As an SMSF trustee with the end of financial year approaching, make sure you’re up-to-date on the regulations and requirements to ensure your Self Managed Superannuation Fund is compliant and takes advantage of any tax benefits.

 

1.     Valuation of Assets

The assets in your SMSF need to be valued each financial year. Your administrator needs to report the market value of the assets in the SMSF’s financial statements for income tax purposes. Your auditor will need to verify that the SMSF is compliant and has not violated tax and super laws. The valuation must also be backed up by supportive data.

 

2.     Superannuation Contributions

All current year contributions must be received before 30 June. If making a non-concessional contribution, check if the bring-forward provision has been triggered. This will affect how much you can contribute.

 

3.     Employer Superannuation Contributions

Employer contributions need to be made by the 28th day of the month following the end of the quarter the employee’s salary was earned. If an employee’s Superannuation Guarantee for last financial year was received by your SMSF this financial year, you will need to include the contribution in your contribution cap for the 2017 – 2018 financial year.

 

4.     Salary Sacrifice Superannuation Contributions

If you have a salary sacrifice arrangement in place with your employer, to sacrifice your pre-tax wages into superannuation, these are counted towards your concessional contribution caps. Make sure you check your records before contributing more to avoid exceeding your cap of $25,000.

 

5.     Tax Deduction on Your Personal Superannuation Contributions

Effective 1 July 2017, the 10% maximum earnings condition was removed for the 2017-18 and future financial years. This means most people under 75 years old can claim a tax deduction for personal super contributions (including those aged 65 to 74 who meet the work test), up to their personal cap of $25,000. This amount includes Employer and Salary Sacrifice contributions.

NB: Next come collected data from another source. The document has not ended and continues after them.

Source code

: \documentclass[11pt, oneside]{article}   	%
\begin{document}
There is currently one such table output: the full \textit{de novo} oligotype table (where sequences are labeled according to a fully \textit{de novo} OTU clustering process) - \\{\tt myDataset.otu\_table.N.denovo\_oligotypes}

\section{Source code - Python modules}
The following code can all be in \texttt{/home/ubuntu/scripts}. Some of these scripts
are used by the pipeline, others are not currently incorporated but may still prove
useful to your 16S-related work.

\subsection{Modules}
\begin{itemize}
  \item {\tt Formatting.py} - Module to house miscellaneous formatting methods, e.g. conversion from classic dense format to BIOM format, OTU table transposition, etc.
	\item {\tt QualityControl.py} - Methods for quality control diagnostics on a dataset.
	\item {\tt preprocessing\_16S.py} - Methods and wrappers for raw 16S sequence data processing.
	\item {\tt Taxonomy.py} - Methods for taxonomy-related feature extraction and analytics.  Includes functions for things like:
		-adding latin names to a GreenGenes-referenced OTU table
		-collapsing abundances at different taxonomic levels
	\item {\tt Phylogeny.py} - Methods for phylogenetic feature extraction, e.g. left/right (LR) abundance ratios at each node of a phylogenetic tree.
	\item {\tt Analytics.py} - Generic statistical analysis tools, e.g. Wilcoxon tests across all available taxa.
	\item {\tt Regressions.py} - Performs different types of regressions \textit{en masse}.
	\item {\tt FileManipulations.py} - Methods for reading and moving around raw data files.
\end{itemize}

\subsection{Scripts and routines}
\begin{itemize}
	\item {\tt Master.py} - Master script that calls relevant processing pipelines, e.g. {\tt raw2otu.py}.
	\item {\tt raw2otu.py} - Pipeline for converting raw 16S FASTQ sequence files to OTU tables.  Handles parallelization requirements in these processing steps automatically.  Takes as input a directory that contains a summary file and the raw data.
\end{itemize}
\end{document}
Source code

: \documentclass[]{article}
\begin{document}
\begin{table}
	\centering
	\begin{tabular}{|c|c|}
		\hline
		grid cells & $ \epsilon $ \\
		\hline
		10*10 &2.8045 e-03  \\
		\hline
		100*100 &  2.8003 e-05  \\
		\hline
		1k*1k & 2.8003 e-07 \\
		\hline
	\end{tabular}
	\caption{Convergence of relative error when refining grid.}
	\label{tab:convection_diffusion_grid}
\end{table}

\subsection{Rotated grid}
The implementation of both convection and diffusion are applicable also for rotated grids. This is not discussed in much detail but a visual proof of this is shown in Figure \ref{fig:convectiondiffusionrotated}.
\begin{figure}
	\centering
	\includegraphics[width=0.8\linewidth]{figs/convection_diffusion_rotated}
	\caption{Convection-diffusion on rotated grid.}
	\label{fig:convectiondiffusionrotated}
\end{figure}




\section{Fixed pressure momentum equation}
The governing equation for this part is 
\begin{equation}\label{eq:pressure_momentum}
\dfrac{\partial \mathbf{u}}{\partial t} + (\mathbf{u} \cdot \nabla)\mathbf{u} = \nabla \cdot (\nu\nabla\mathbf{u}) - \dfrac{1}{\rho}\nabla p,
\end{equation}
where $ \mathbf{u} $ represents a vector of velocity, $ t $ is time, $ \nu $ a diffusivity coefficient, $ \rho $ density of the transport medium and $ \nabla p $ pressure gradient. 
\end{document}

If you are eligible to claim a tax deduction, you will need to lodge a ‘notice of intention to claim a tax deduction’ with your SMSF Trustee before you lodge your personal income tax return. Your SMSF Trustee must also provide you with an acknowledgement of your intention to claim the deduction.

 

6.     Spouse Superannuation Contributions

To claim a tax offset on your spousal contributions, you need to ensure the contributions are received by your SMSF by 30 June. The maximum tax offset you can claim is 18% of the non-concessional contributions of up to $3,000. To claim the maximum, your spouse’s income must be $37,000 or less in this financial year. The tax offset progressively decreases above this amount and cuts out at $40,000. You are both required to be Australian residents for tax purposes and be living together on a permanent basis at the time the contribution is made.

 

7.     Superannuation Contribution Splitting

Contributions made into your SMSF can be split between you and your spouse. This is only valid if your spouse hasn’t reached their preservation age or if they have, they need to be aged under 65 and not retired from the workforce. The maximum amount that can be split for a financial year is 85% of the contributions made into your SMSF in that financial year – up to your concessional contribution cap level. If you are intending to split contributions, you must do so in the financial year immediately after the one in which your contributions were made. You can only split the contributions you have made in the current financial year if your entire benefit is being withdrawn from your SMSF before 30 June as a rollover, transfer, lump sum benefit or a combination of these. Also, you can’t claim the superannuation spouse contribution tax offset for a contribution split to your spouse’s superannuation account.

 

8.     Superannuation co-contribution

Under certain circumstances, the Government will match your non-concessional contributions with a co-contribution of up to $500 per year. To be eligible you must earn at least 10% of your income from business and/or employment, be a permanent Australian resident and be under 71 years of age at the end of the financial year. The Government contributes 50 cents for each $1 of your non-concessional contribution to a maximum of $500 made to your SMSF by 30 June. To receive the maximum co-contribution of $500, your total income must be less than $36,813. The co-contribution progressively reduces above this amount and then cuts out completely at $51,813.

 

9.     Low Income Superannuation Tax Offset

If you earn less than $37,000 and either you or your employer have made contributions into your SMSF, you could be entitled to a refund of 15% contribution tax (up to $500) paid by your SMSF. To be eligible, at least 10% of your income must come from business and/or employment and you can’t hold a temporary residence visa. To receive the refund, you must ensure the contributions are received by your SMSF by 30 June.

 

10.  Minimum Pension Payments

If you are accessing an Account Based Pension from your SMSF, make sure that the minimum amount required to be paid under superannuation law is paid from your SMSF by 30 June in order for your SMSF to receive tax exemptions. The minimum amount is determined by your age and the percentage value of your pension account balance at either the commencement date of the pension or 1 July each year. There is no maximum pension payment amount required.